• [RECORD SET]:
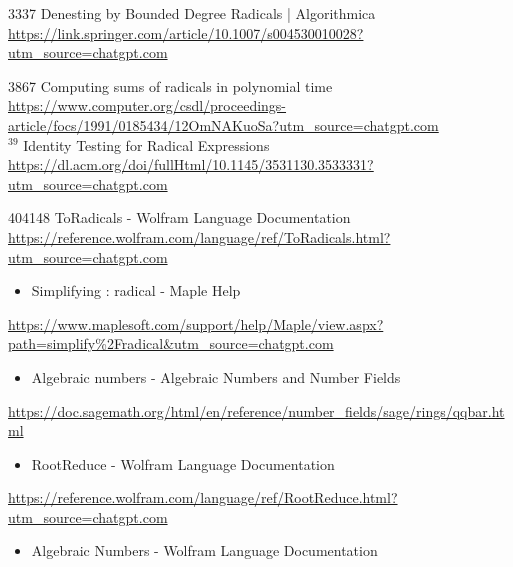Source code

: \documentclass[10pt]{article}
\begin{document}
3337 Denesting by Bounded Degree Radicals | Algorithmica \href{https://link.springer.com/article/10.1007/s004530010028?utm_source=chatgpt.com}{https://link.springer.com/article/10.1007/s004530010028?utm\_source=chatgpt.com}

3867 Computing sums of radicals in polynomial time \href{https://www.computer.org/csdl/proceedings-article/focs/1991/0185434/12OmNAKuoSa?utm_source=chatgpt.com}{https://www.computer.org/csdl/proceedings-article/focs/1991/0185434/12OmNAKuoSa?utm\_source=chatgpt.com}\\
${ }^{39}$ Identity Testing for Radical Expressions \href{https://dl.acm.org/doi/fullHtml/10.1145/3531130.3533331?utm_source=chatgpt.com}{https://dl.acm.org/doi/fullHtml/10.1145/3531130.3533331?utm\_source=chatgpt.com}

404148 ToRadicals - Wolfram Language Documentation \href{https://reference.wolfram.com/language/ref/ToRadicals.html?utm_source=chatgpt.com}{https://reference.wolfram.com/language/ref/ToRadicals.html?utm\_source=chatgpt.com}

\begin{itemize}
  \item[4249] Simplifying : radical - Maple Help
\end{itemize}

\href{https://www.maplesoft.com/support/help/Maple/view.aspx?path=simplify%2Fradical&utm_source=chatgpt.com}{https://www.maplesoft.com/support/help/Maple/view.aspx?path=simplify\%2Fradical\&utm\_source=chatgpt.com}

\begin{itemize}
  \item[435354] Algebraic numbers - Algebraic Numbers and Number Fields
\end{itemize}

\href{https://doc.sagemath.org/html/en/reference/number_fields/sage/rings/qqbar.html}{https://doc.sagemath.org/html/en/reference/number\_fields/sage/rings/qqbar.html}

\begin{itemize}
  \item[46] RootReduce - Wolfram Language Documentation
\end{itemize}

\href{https://reference.wolfram.com/language/ref/RootReduce.html?utm_source=chatgpt.com}{https://reference.wolfram.com/language/ref/RootReduce.html?utm\_source=chatgpt.com}

\begin{itemize}
  \item[47] Algebraic Numbers - Wolfram Language Documentation
\end{itemize}
\end{document}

• [WORK REQUEST]: Report each line in the entries where the string "RootReduce" occurs.

• [YOUR SOLUTION]:
  \item[46] RootReduce - Wolfram Language Documentation
\href{https://reference.wolfram.com/language/ref/RootReduce.html?utm_source=chatgpt.com}{https://reference.wolfram.com/language/ref/RootReduce.html?utm\_source=chatgpt.com}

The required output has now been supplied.